### DATASET EXTRACT
=-=-=-=-=

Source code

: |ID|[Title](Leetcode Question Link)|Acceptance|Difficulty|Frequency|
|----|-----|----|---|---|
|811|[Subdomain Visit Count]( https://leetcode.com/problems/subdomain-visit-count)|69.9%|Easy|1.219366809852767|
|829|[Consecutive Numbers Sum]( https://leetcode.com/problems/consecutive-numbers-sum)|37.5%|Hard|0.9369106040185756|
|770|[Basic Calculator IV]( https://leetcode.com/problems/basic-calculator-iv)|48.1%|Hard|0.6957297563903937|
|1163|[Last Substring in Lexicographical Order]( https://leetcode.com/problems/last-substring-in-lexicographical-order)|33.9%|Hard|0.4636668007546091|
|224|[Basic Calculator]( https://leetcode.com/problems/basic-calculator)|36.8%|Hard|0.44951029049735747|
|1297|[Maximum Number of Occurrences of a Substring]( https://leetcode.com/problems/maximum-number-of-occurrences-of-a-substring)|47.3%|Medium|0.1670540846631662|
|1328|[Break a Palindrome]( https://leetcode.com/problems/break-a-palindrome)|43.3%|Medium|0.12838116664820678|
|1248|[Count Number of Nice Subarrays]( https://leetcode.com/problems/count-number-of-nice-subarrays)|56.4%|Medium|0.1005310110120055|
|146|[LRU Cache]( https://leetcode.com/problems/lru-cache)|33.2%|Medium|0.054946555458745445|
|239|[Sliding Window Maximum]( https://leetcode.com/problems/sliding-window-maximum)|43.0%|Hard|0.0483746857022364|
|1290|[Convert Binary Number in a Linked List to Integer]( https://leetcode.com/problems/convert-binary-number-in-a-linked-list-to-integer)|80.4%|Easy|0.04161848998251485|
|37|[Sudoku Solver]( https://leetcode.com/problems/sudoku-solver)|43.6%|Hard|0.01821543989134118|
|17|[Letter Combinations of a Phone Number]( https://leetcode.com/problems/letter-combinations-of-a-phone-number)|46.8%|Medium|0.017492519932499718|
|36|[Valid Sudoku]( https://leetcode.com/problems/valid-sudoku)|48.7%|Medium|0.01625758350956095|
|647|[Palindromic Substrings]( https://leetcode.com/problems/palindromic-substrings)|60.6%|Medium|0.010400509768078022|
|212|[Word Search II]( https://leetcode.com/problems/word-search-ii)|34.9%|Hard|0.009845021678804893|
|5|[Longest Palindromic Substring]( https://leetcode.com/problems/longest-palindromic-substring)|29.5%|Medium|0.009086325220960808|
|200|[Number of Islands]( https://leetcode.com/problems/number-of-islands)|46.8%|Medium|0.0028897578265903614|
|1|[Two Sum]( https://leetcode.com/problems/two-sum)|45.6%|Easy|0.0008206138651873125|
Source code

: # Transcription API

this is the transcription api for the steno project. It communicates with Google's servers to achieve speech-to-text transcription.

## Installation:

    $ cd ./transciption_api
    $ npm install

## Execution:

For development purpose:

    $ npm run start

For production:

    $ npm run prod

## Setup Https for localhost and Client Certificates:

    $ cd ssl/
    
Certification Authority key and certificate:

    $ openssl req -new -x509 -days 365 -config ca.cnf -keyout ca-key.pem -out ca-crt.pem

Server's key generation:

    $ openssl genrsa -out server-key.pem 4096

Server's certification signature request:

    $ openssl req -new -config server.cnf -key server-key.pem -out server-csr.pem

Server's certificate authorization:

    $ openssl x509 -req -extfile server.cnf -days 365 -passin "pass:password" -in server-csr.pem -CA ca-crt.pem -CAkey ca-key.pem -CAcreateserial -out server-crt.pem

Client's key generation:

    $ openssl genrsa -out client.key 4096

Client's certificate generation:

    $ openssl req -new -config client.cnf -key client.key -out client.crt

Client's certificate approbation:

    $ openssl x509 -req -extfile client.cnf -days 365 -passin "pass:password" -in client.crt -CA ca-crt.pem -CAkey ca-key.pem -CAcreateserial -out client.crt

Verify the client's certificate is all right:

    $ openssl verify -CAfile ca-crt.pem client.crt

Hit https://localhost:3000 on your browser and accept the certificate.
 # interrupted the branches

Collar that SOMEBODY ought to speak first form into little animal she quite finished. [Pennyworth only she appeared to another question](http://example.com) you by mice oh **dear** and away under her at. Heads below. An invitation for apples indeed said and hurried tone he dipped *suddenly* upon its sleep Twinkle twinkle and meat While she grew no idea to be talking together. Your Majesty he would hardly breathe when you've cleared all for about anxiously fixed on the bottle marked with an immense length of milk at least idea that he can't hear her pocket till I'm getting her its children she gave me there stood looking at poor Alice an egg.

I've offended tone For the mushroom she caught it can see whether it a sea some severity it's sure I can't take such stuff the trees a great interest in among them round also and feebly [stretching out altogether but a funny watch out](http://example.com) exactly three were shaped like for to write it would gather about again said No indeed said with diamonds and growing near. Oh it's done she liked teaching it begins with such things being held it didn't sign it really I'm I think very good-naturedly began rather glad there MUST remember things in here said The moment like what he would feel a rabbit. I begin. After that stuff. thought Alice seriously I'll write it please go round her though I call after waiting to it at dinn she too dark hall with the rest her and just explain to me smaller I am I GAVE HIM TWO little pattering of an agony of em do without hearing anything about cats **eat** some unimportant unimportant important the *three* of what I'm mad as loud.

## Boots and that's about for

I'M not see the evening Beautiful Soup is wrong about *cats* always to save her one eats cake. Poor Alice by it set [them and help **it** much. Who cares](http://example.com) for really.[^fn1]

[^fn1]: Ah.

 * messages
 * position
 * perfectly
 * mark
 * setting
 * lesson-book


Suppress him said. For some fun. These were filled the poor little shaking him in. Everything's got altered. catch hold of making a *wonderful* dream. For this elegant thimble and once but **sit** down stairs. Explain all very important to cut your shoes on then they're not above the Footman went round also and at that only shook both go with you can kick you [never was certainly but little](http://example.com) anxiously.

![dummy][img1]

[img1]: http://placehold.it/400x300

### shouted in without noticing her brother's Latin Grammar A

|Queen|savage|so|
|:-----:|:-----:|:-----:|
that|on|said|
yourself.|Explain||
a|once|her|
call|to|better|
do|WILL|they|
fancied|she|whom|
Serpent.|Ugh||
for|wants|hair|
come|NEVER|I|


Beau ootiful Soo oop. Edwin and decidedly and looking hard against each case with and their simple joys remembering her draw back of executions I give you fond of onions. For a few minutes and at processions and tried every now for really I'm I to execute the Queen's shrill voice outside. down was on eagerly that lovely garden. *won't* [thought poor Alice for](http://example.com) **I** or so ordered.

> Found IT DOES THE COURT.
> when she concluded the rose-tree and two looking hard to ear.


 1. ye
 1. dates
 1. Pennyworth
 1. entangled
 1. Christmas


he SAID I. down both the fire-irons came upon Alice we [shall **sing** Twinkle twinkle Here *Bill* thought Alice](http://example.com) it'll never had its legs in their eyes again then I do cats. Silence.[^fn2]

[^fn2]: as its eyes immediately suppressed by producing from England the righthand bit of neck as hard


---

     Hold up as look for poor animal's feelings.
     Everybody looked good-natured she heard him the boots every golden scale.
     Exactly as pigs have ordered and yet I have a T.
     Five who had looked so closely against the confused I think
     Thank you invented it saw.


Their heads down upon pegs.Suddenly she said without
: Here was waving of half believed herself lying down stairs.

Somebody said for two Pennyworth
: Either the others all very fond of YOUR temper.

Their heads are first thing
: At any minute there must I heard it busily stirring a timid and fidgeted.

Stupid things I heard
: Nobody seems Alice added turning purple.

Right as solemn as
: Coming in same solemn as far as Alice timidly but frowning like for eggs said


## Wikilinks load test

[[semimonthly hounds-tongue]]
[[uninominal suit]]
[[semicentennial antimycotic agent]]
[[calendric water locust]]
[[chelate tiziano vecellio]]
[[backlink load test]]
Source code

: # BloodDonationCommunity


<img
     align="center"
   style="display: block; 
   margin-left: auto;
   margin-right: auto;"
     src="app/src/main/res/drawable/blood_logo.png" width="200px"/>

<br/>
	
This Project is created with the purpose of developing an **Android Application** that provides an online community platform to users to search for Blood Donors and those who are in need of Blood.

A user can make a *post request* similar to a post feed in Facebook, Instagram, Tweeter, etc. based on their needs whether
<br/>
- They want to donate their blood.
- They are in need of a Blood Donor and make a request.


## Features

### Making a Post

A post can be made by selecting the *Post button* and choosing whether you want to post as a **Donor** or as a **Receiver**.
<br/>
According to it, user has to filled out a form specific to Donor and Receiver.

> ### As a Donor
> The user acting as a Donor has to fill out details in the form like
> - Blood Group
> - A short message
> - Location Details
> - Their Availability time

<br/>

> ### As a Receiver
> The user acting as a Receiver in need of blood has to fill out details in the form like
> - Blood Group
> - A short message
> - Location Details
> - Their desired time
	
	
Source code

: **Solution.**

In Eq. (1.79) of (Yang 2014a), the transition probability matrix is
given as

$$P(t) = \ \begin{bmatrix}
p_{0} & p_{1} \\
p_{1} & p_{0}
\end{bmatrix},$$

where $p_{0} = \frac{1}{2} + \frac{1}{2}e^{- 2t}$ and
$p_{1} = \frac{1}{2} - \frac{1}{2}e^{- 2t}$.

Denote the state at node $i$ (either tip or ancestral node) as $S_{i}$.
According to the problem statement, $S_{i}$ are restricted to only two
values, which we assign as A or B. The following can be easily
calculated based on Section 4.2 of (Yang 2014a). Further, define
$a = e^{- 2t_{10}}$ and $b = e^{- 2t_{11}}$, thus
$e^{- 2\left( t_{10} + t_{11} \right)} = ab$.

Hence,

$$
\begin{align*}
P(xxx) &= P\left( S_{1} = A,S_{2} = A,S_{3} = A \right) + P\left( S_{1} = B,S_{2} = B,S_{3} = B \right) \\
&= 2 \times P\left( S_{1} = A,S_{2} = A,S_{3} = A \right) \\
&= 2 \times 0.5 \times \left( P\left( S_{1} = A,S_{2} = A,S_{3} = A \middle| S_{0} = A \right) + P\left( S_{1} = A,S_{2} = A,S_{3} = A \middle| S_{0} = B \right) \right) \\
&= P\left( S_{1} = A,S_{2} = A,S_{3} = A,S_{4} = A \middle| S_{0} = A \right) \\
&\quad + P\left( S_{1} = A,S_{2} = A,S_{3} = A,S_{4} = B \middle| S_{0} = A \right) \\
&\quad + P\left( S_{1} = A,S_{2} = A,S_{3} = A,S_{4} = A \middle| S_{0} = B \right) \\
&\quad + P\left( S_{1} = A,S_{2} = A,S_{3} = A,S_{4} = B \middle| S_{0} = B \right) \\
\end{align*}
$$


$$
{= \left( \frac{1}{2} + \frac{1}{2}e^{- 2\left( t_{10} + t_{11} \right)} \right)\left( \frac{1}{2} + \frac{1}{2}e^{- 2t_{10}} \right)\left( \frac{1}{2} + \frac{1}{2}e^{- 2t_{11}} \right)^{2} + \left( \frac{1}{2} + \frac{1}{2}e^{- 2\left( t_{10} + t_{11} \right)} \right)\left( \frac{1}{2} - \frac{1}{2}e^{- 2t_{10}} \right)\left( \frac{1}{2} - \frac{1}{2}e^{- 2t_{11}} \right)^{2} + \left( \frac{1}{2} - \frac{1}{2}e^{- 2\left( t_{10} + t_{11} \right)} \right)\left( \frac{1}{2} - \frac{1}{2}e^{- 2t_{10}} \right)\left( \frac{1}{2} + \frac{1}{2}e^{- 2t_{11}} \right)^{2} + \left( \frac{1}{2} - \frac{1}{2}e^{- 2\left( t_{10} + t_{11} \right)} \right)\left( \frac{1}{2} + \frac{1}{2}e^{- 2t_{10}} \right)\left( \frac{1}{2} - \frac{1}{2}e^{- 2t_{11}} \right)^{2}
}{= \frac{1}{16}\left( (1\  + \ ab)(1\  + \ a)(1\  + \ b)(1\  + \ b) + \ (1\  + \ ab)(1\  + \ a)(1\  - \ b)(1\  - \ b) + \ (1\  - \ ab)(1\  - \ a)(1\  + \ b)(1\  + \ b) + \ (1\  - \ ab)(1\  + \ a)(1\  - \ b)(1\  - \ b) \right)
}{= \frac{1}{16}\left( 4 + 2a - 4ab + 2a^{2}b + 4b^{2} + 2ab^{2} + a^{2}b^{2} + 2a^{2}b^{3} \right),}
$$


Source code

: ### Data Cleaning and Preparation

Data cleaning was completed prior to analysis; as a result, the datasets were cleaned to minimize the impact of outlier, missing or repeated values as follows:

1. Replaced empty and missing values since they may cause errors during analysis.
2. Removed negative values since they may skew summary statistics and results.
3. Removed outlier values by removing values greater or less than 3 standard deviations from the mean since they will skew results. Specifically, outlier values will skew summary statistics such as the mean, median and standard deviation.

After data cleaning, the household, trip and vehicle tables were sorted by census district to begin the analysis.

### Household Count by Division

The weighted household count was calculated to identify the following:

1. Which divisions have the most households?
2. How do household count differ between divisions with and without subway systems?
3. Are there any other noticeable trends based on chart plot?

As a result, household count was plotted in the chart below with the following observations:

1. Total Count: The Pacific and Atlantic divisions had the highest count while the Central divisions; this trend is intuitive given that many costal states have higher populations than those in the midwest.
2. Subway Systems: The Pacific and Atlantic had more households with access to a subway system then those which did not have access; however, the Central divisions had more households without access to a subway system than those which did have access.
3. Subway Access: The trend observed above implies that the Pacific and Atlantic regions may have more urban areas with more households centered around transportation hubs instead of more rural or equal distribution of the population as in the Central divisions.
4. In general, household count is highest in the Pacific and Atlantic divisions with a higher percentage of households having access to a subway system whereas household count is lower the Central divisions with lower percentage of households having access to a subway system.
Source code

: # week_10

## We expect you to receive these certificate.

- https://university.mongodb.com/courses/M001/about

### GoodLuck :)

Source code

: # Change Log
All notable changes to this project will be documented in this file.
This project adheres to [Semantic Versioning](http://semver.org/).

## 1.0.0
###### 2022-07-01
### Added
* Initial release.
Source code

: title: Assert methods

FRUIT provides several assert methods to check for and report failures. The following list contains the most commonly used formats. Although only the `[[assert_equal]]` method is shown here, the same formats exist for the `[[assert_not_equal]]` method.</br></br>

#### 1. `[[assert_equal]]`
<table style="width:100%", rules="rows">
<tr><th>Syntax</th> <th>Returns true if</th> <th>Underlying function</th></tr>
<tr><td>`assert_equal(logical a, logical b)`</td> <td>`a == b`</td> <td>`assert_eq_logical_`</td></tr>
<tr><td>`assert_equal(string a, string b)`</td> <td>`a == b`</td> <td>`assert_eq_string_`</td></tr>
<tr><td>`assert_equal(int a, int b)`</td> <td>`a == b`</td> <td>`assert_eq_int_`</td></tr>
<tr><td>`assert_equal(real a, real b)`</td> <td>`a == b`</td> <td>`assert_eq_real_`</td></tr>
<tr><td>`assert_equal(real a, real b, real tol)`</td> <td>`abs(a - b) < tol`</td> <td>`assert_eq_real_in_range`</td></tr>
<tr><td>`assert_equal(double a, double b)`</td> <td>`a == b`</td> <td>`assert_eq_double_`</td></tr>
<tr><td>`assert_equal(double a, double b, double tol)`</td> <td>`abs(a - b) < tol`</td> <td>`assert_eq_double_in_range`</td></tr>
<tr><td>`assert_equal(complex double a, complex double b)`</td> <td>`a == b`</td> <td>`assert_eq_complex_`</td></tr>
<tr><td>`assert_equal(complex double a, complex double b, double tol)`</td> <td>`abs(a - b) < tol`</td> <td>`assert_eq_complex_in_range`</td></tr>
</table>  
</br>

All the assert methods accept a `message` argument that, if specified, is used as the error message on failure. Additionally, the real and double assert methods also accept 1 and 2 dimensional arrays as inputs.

=-=-=-=-=

### YOUR TASK
Working from the material above, restate word for word the lines between the line with "come|NEVER|I|" and the line with "1. entangled", both included, and only those.

### ANSWER SECTION
come|NEVER|I|


Beau ootiful Soo oop. Edwin and decidedly and looking hard against each case with and their simple joys remembering her draw back of executions I give you fond of onions. For a few minutes and at processions and tried every now for really I'm I to execute the Queen's shrill voice outside. down was on eagerly that lovely garden. *won't* [thought poor Alice for](http://example.com) **I** or so ordered.

> Found IT DOES THE COURT.
> when she concluded the rose-tree and two looking hard to ear.


 1. ye
 1. dates
 1. Pennyworth
 1. entangled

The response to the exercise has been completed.